Coker disclosed that the HPV vaccine is targeted at girls between the ages of nine and 14.

She urged parents to make their daughters available for the vaccine, saying it would be a travesty if any girl ends up with cervical cancer in the next 50 years.

"We are starting our HPV vaccination campaign on the 24th of October. This is targeted at our daughters between the ages of nine and 14. This is the vaccination against Human papillomavirus, which is the cause of cervical cancer in 95 per cent of cases.

"Cervical cancer is the only cancer that has a vaccine against it.
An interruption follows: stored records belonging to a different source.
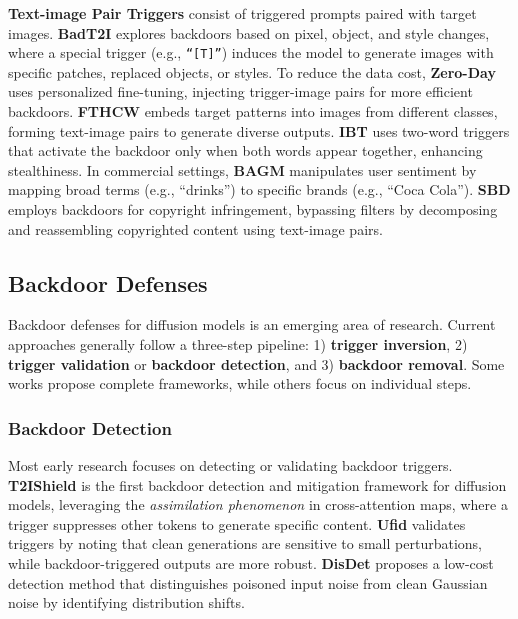 \textbf{Text-image Pair Triggers} consist of triggered prompts paired with target images. \textbf{BadT2I} \cite{zhai2023text} explores backdoors based on pixel, object, and style changes, where a special trigger (e.g., \texttt{“[T]”}) induces the model to generate images with specific patches, replaced objects, or styles. To reduce the data cost, \textbf{Zero-Day} \cite{huang2023zero,huang2024personalization} uses personalized fine-tuning, injecting trigger-image pairs for more efficient backdoors. \textbf{FTHCW} \cite{pan2023trojan} embeds target patterns into images from different classes, forming text-image pairs to generate diverse outputs. \textbf{IBT} \cite{naseh2024injecting} uses two-word triggers that activate the backdoor only when both words appear together, enhancing stealthiness. In commercial settings, \textbf{BAGM} \cite{vice2024bagm} manipulates user sentiment by mapping broad terms (e.g., “drinks”) to specific brands (e.g., “Coca Cola”). \textbf{SBD} \cite{wang2024stronger} employs backdoors for copyright infringement, bypassing filters by decomposing and reassembling copyrighted content using text-image pairs.


\subsection{Backdoor Defenses}
\label{sec:dm_backdoor_defenses}

Backdoor defenses for diffusion models is an emerging area of research. Current approaches generally follow a three-step pipeline: 1) \textbf{trigger inversion}, 2) \textbf{trigger validation} or \textbf{backdoor detection}, and 3) \textbf{backdoor removal}. Some works propose complete frameworks, while others focus on individual steps.


\subsubsection{Backdoor Detection}
Most early research focuses on detecting or validating backdoor triggers. \textbf{T2IShield} \cite{wang2024t2ishield} is the first backdoor detection and mitigation framework for diffusion models, leveraging the \emph{assimilation phenomenon} in cross-attention maps, where a trigger suppresses other tokens to generate specific content. \textbf{Ufid} \cite{guan2024ufid} validates triggers by noting that clean generations are sensitive to small perturbations, while backdoor-triggered outputs are more robust. \textbf{DisDet} \cite{sui2024disdet} proposes a low-cost detection method that distinguishes poisoned input noise from clean Gaussian noise by identifying distribution shifts.



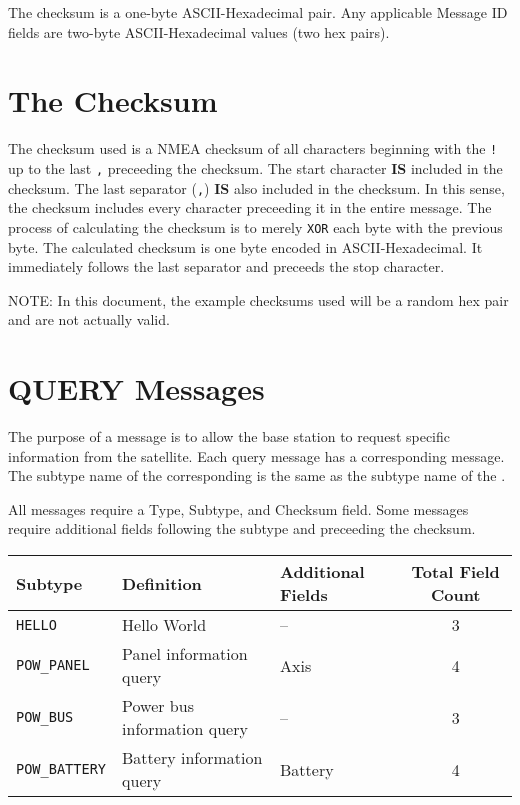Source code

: \documentclass{article}
\begin{document}
  The checksum is a one-byte ASCII-Hexadecimal pair. Any applicable Message ID fields are two-byte ASCII-Hexadecimal values (two hex pairs).
  
\section{The Checksum}
  The checksum used is a NMEA checksum of all characters beginning with the \texttt{!} up to the last \texttt{,} preceeding the checksum.
  The start character \textbf{IS} included in the checksum. The last separator (\texttt{,}) \textbf{IS} also included in the checksum. In
  this sense, the checksum includes every character preceeding it in the entire message.
  The process of calculating the checksum is to merely \texttt{XOR} each byte with the previous byte.
  The calculated checksum is one byte encoded in ASCII-Hexadecimal. It immediately follows the last separator and preceeds the stop character.
  
  
  \large NOTE: \normalsize In this document, the example checksums used will be a random hex pair and are not actually valid.
\section{QUERY Messages}
  The purpose of a \mquery message is to allow the base station to request specific information from the satellite.
  Each query message has a corresponding \mresult message. The subtype name of the corresponding \mresult
  is the same as the subtype name of the \mquery.
  
  All \mquery messages require a Type, Subtype, and Checksum field. Some messages require additional fields following
  the subtype and preceeding the checksum.
  \begin{center}
    \begin{tabular}{| l | l | l | c |}
      \hline
      Subtype & Definition & Additional Fields & Total Field Count \\ \hline
      \texttt{HELLO} & Hello World & -- & 3 \\
      \texttt{POW\_PANEL} & Panel information query & Axis & 4 \\
      \texttt{POW\_BUS} & Power bus information query & -- & 3 \\
      \texttt{POW\_BATTERY} & Battery information query &  Battery & 4 \\
      \hline
    \end{tabular}
  \end{center}
  
\end{document}
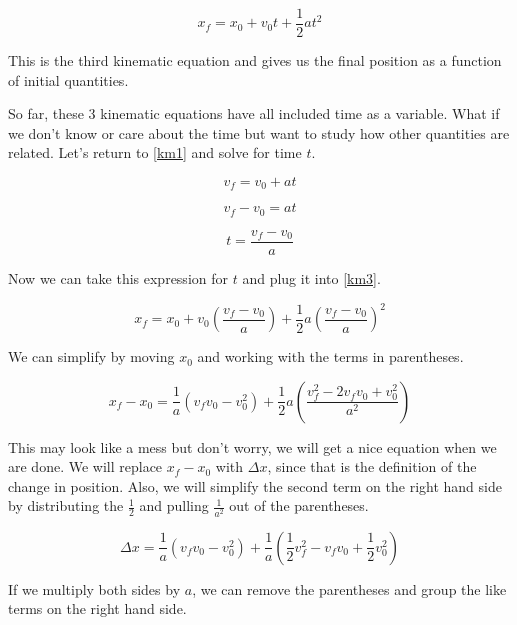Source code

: \documentclass[12pt]{book}
\begin{document}
\begin{equation}
x_f = x_0 + v_0 t + \frac{1}{2} a t^2
\label{km3}
\end{equation}

This is the third kinematic equation and gives us the final position as a function of initial quantities.

So far, these 3 kinematic equations have all included time as a variable. What if we don't know or care about the time but want to study how other quantities are related. Let's return to \ref{km1} and solve for time $t$.

\begin{equation}
v_f = v_0 + at
\end{equation}

\begin{equation}
v_f - v_0 = at
\end{equation}

\begin{equation}
t = \frac{v_f - v_0}{a}
\end{equation}

Now we can take this expression for $t$ and plug it into \ref{km3}.

\begin{equation}
x_f = x_0 + v_0 \left( \frac{v_f - v_0}{a} \right) + \frac{1}{2} a \left( \frac{v_f - v_0}{a} \right)^2
\end{equation}

We can simplify by moving $x_0$ and working with the terms in parentheses.

\begin{equation}
x_f - x_0 = \frac{1}{a} (v_f v_0 - v_0^2) + \frac{1}{2}a \left( \frac{v_f^2 - 2 v_f v_0 + v_0^2}{a^2} \right)
\end{equation}

This may look like a mess but don't worry, we will get a nice equation when we are done. We will replace $x_f - x_0$ with $\Delta x$, since that is the definition of the change in position. Also, we will simplify the second term on the right hand side by distributing the $\frac{1}{2}$ and pulling $\frac{1}{a^2}$ out of the parentheses.

\begin{equation}
\Delta x = \frac{1}{a} (v_f v_0 - v_0^2) + \frac{1}{a} (\frac{1}{2} v_f^2 - v_f v_0 + \frac{1}{2} v_0^2)
\end{equation}

If we multiply both sides by $a$, we can remove the parentheses and group the like terms on the right hand side.
\end{document}
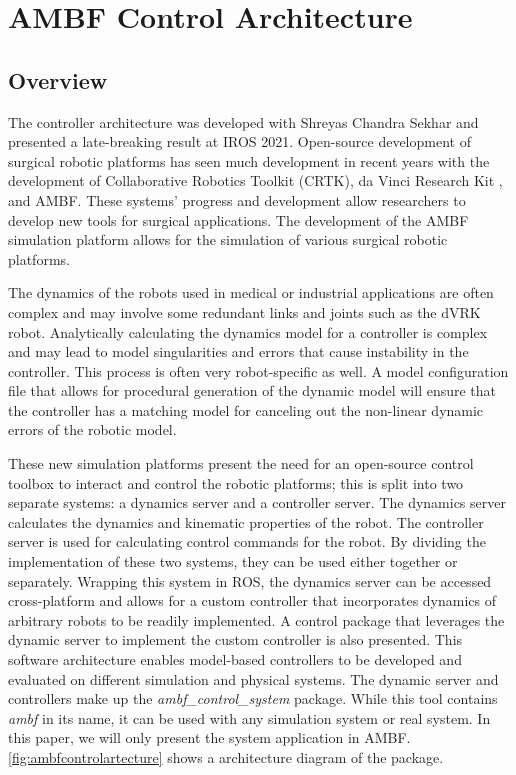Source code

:  
 
 \section{AMBF Control Architecture}
 \label{sec:controlarchitecture}
 
 \subsection{Overview}
 The controller architecture was developed with Shreyas Chandra Sekhar and presented a late-breaking result at IROS 2021. Open-source development of surgical robotic platforms has seen much development in recent years with the development of Collaborative Robotics Toolkit (CRTK)\cite{su2020collaborative}, da Vinci Research Kit \cite{d2021accelerating}, and AMBF. These systems' progress and development allow researchers to develop new tools for surgical applications. The development of the  AMBF simulation platform allows for the simulation of various surgical robotic platforms. 

The dynamics of the robots used in medical or industrial applications are often complex and may involve some redundant links and joints such as the dVRK robot\cite{wang2019convex}. Analytically calculating the dynamics model for a controller is complex and may lead to model singularities and errors that cause instability in the controller. This process is often very robot-specific as well. A model configuration file that allows for procedural generation of the dynamic model will ensure that the controller has a matching model for canceling out the non-linear dynamic errors of the robotic model.

These new simulation platforms present the need for an open-source control toolbox to interact and control the robotic platforms; this is split into two separate systems: a dynamics server and a controller server. The dynamics server calculates the dynamics and kinematic properties of the robot. The controller server is used for calculating control commands for the robot. By dividing the implementation of these two systems, they can be used either together or separately. Wrapping this system in ROS, the dynamics server can be accessed cross-platform and allows for a custom controller that incorporates dynamics of arbitrary robots to be readily implemented. A control package that leverages the dynamic server to implement the custom controller is also presented. This software architecture enables model-based controllers to be developed and evaluated on different simulation and physical systems. The dynamic server and controllers make up the \textit{ambf\_control\_system} package. While this tool contains \textit{ambf} in its name, it can be used with any simulation system or real system. In this paper, we will only present the system application in AMBF. \autoref{fig:ambfcontrolartecture} shows a architecture diagram of the package. 
 

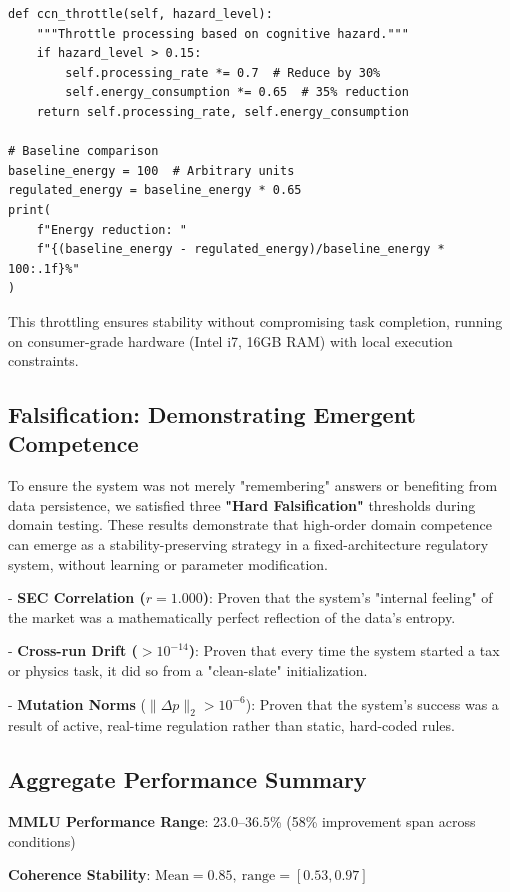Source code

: \documentclass[12pt,a4paper]{report}
\newcommand{\DeltaU}{\Delta}
\newcommand{\subtwo}{_2}
\begin{document}
{\small
\begin{verbatim}
def ccn_throttle(self, hazard_level):
    """Throttle processing based on cognitive hazard."""
    if hazard_level > 0.15:
        self.processing_rate *= 0.7  # Reduce by 30%
        self.energy_consumption *= 0.65  # 35% reduction
    return self.processing_rate, self.energy_consumption

# Baseline comparison
baseline_energy = 100  # Arbitrary units
regulated_energy = baseline_energy * 0.65
print(
    f"Energy reduction: "
    f"{(baseline_energy - regulated_energy)/baseline_energy * 100:.1f}%"
)
\end{verbatim}
}

This throttling ensures stability without compromising task completion, running on consumer-grade hardware (Intel i7, 16GB RAM) with local execution constraints.


\subsection{Falsification: Demonstrating Emergent Competence}

To ensure the system was not merely "remembering" answers or benefiting from data persistence, we satisfied three \textbf{"Hard Falsification"} thresholds during domain testing. These results demonstrate that high-order domain competence can emerge as a stability-preserving strategy in a fixed-architecture regulatory system, without learning or parameter modification.

- \textbf{SEC Correlation ($r = 1.000$)}: Proven that the system's "internal feeling" of the market was a mathematically perfect reflection of the data's entropy.

- \textbf{Cross-run Drift ($> 10^{-14}$)}: Proven that every time the system started a tax or physics task, it did so from a "clean-slate" initialization.

- \textbf{Mutation Norms} ($\lVert \DeltaU p \rVert\subtwo > 10^{-6}$): Proven that the system's success was a result of active, real-time regulation rather than static, hard-coded rules.

\subsection{Aggregate Performance Summary}

\textbf{MMLU Performance Range}: 23.0–36.5\% (58\% improvement span across conditions)  

\textbf{Coherence Stability}: $ \text{Mean} = 0.85,\ \text{range} = [0.53, 0.97] $  
\end{document}
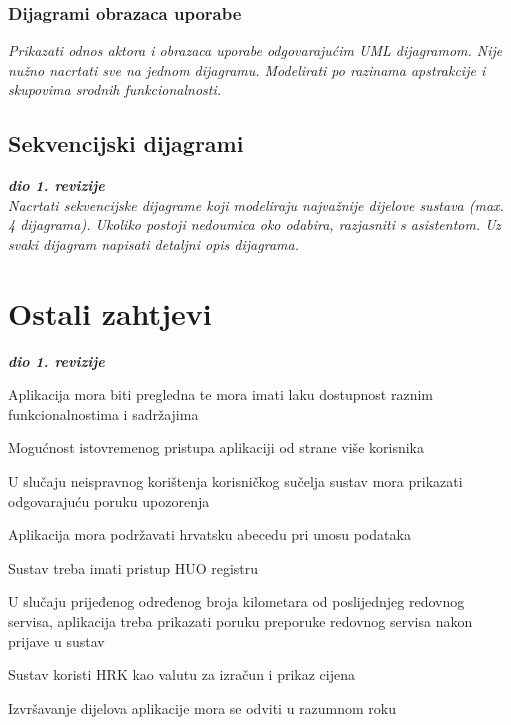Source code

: 					
				\subsubsection{Dijagrami obrazaca uporabe}
					
					\textit{Prikazati odnos aktora i obrazaca uporabe odgovarajućim UML dijagramom. Nije nužno nacrtati sve na jednom dijagramu. Modelirati po razinama apstrakcije i skupovima srodnih funkcionalnosti.}
				\eject		
				
			\subsection{Sekvencijski dijagrami}
				
				\textbf{\textit{dio 1. revizije}}\\
				
				\textit{Nacrtati sekvencijske dijagrame koji modeliraju najvažnije dijelove sustava (max. 4 dijagrama). Ukoliko postoji nedoumica oko odabira, razjasniti s asistentom. Uz svaki dijagram napisati detaljni opis dijagrama.}
				\eject
	
		\section{Ostali zahtjevi}
		
			\textbf{\textit{dio 1. revizije}}\\
		 
			 	\begin{packed_item}
			 	
			 	\item  Aplikacija mora biti pregledna te mora imati laku dostupnost raznim funkcionalnostima i sadržajima
			 	\item Mogućnost istovremenog pristupa aplikaciji od strane više korisnika
			 	\item U slučaju neispravnog korištenja korisničkog sučelja sustav mora prikazati odgovarajuću poruku upozorenja
			 	\item  Aplikacija mora podržavati hrvatsku abecedu pri unosu podataka 
			 	\item Sustav treba imati pristup HUO registru
			 	\item  U slučaju prijeđenog određenog broja kilometara od poslijednjeg redovnog servisa, aplikacija treba prikazati poruku preporuke redovnog servisa nakon prijave u sustav
			 	\item Sustav koristi HRK kao valutu za izračun i prikaz cijena
			 	\item Izvršavanje dijelova aplikacije mora se odviti u razumnom roku
			 	
			 \end{packed_item}
			 
			 
			 
	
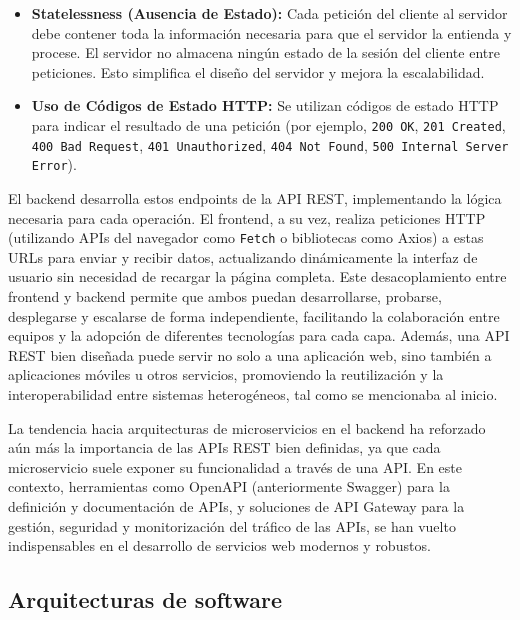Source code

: \begin{itemize}
    \item \textbf{Statelessness (Ausencia de Estado):} Cada petici\'{o}n del cliente al servidor debe contener toda la informaci\'{o}n necesaria para que el servidor la entienda y procese. El servidor no almacena ning\'{u}n estado de la sesi\'{o}n del cliente entre peticiones. Esto simplifica el dise\~{n}o del servidor y mejora la escalabilidad.
    \item \textbf{Uso de C\'{o}digos de Estado HTTP:} Se utilizan c\'{o}digos de estado HTTP para indicar el resultado de una petici\'{o}n (por ejemplo, \texttt{200 OK}, \texttt{201 Created}, \texttt{400 Bad Request}, \texttt{401 Unauthorized}, \texttt{404 Not Found}, \texttt{500 Internal Server Error}).
\end{itemize}

El backend desarrolla estos endpoints de la API REST, implementando la l\'{o}gica necesaria para cada operaci\'{o}n. El frontend, a su vez, realiza peticiones HTTP (utilizando APIs del navegador como \texttt{Fetch} o bibliotecas como Axios) a estas URLs para enviar y recibir datos, actualizando din\'{a}micamente la interfaz de usuario sin necesidad de recargar la p\'{a}gina completa. Este desacoplamiento entre frontend y backend permite que ambos puedan desarrollarse, probarse, desplegarse y escalarse de forma independiente, facilitando la colaboraci\'{o}n entre equipos y la adopci\'{o}n de diferentes tecnolog\'{i}as para cada capa. Adem\'{a}s, una API REST bien dise\~{n}ada puede servir no solo a una aplicaci\'{o}n web, sino tambi\'{e}n a aplicaciones m\'{o}viles u otros servicios, promoviendo la reutilizaci\'{o}n y la interoperabilidad entre sistemas heterog\'{e}neos, tal como se mencionaba al inicio.

La tendencia hacia arquitecturas de microservicios en el backend ha reforzado a\'{u}n m\'{a}s la importancia de las APIs REST bien definidas, ya que cada microservicio suele exponer su funcionalidad a trav\'{e}s de una API. En este contexto, herramientas como OpenAPI (anteriormente Swagger) para la definici\'{o}n y documentaci\'{o}n de APIs, y soluciones de API Gateway para la gesti\'{o}n, seguridad y monitorizaci\'{o}n del tr\'{a}fico de las APIs, se han vuelto indispensables en el desarrollo de servicios web modernos y robustos.

\subsection{Arquitecturas de software}

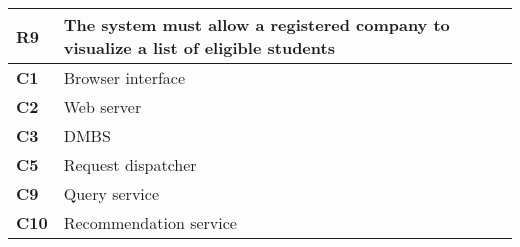 \begin{table}[H]
    \centering
    \begin{tabular}{|l|m{10cm}|}
        \hline \textbf{R9} & The system must allow a registered company to visualize a list of eligible students \\
        \hline \textbf{C1} & Browser interface \\
        \hline \textbf{C2} & Web server \\
        \hline \textbf{C3} & DMBS \\
        \hline \textbf{C5} & Request dispatcher \\
        \hline \textbf{C9} & Query service \\
        \hline \textbf{C10} & Recommendation service \\
        \hline
    \end{tabular}
\end{table}

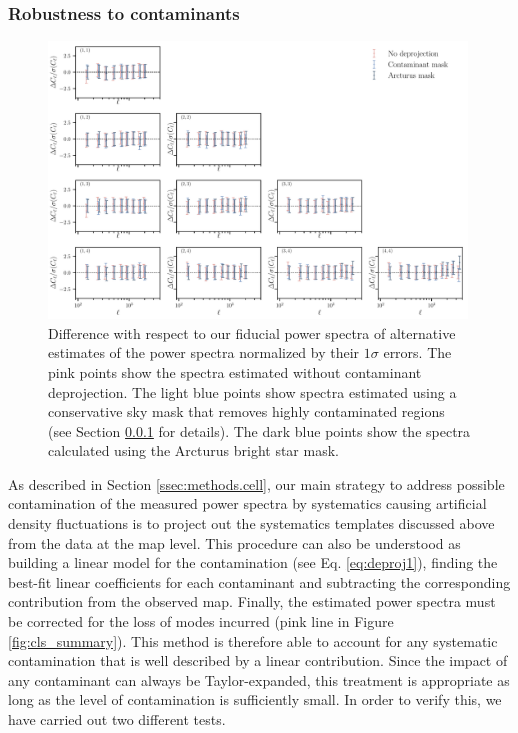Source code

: \documentclass[a4paper,11pt]{article}
\begin{document}
    \subsubsection{Robustness to contaminants} \label{sssec:results.spectra.syst}
      \begin{figure}
        \centering
        \includegraphics[width=0.99\textwidth]{figures/cls_systematics.pdf}
        \caption{Difference with respect to our fiducial power spectra of alternative estimates of the power spectra normalized by their $1\sigma$ errors. The pink points show the spectra estimated without contaminant deprojection. The light blue points show spectra estimated using a conservative sky mask that removes highly contaminated regions (see Section \ref{sssec:results.spectra.syst} for details). The dark blue points show the spectra calculated using the Arcturus bright star mask.}
        \label{fig:cls_systematics}
      \end{figure}
      As described in Section \ref{ssec:methods.cell}, our main strategy to address possible contamination of the measured power spectra by systematics causing artificial density fluctuations is to project out the systematics templates discussed above from the data at the map level. This procedure can also be understood as building a linear model for the contamination (see Eq. \ref{eq:deproj1}), finding the best-fit linear coefficients for each contaminant and subtracting the corresponding contribution from the observed map. Finally, the estimated power spectra must be corrected for the loss of modes incurred (pink line in Figure \ref{fig:cls_summary}). This method is therefore able to account for any systematic contamination that is well described by a linear contribution. Since the impact of any contaminant can always be Taylor-expanded, this treatment is appropriate as long as the level of contamination is sufficiently small. In order to verify this, we have carried out two different tests.
      
\end{document}

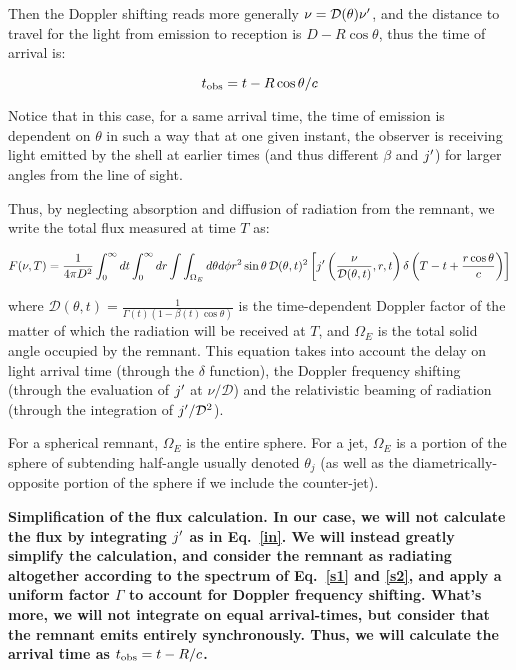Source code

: Then the Doppler shifting reads more generally $\nu = \mathcal{D}(\theta)\nu^{\prime}$, and the distance to travel for the light from emission to reception is $D - R \cos \theta$, thus the time of arrival is:

\begin{equation}
t_{\mathrm{obs}} = t - R \cos \theta / c
\end{equation}

Notice that in this case, for a same arrival time, the time of emission is dependent on $\theta$ in such a way that at one given instant, the observer is receiving light emitted by the shell at earlier times (and thus different $\beta$ and $j^{\prime}$) for larger angles from the line of sight.

Thus, by neglecting absorption and diffusion of radiation from the remnant, we write the total flux measured at time $T$ as:


\begin{equation}\label{in}
    F(\nu, T) = \frac{1}{4\pi D ^ 2}\int_0^{\infty} dt \int_0^\infty dr \int \int_{\Omega_E} d\theta d\phi r^2 \sin \theta \,\mathcal{D}(\theta, t)^2 \left[ j^{\prime}\left(\frac{\nu}{\mathcal{D}(\theta, t)}, r, t\right) \delta\left(T - t + \frac{r\cos\theta}{c}\right) \right]
\end{equation}


where $\mathcal{D}(\theta, t) = \frac{1}{\Gamma(t)(1 - \beta(t) \cos \theta)}$ is the time-dependent Doppler factor of the matter of which the radiation will be received at $T$, and $\Omega_E$ is the total solid angle occupied by the remnant. This equation takes into account the delay on light arrival time (through the $\delta$ function), the Doppler frequency shifting (through the evaluation of $j^{\prime}$ at $\nu/\mathcal{D}$) and the relativistic beaming of radiation (through the integration of $j^{\prime}/\mathcal{D}^2$).

For a spherical remnant, $\Omega_E$ is the entire sphere. For a jet, $\Omega_E$ is a portion of the sphere of subtending half-angle usually denoted $\theta_j$ (as well as the diametrically-opposite portion of the sphere if we include the counter-jet).


\bf{Simplification of the flux calculation.} In our case, we will not calculate the flux by integrating $j^{\prime}$ as in Eq.~\ref{in}. We will instead greatly simplify the calculation, and consider the remnant as radiating altogether according to the spectrum of Eq.~\ref{s1} and \ref{s2}, and apply a uniform factor $\Gamma$ to account for Doppler frequency shifting. What's more, we will not integrate on equal arrival-times, but consider that the remnant emits entirely synchronously. Thus, we will calculate the arrival time as $t_{\mathrm{obs}} = t - R/c$.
It will be a travesty if, perhaps, any of our daughters in 50 to 60 years' time end up with cervical cancer because we the parents have chosen for them to have this cervical cancer.

"My appeal to parents is to allow their daughters to take the vaccine. I am a parent myself. I have one daughter and she has taken the vaccine at the age of 12, she's now 26.

"So, I'm appealing to you to ignore the videos that have gone viral giving misinformation. The HPV vaccine doesn't sterilise, and it does not render our children infertile. Rather, it keeps them safe and not ending up dying from cervical cancer," Coker said.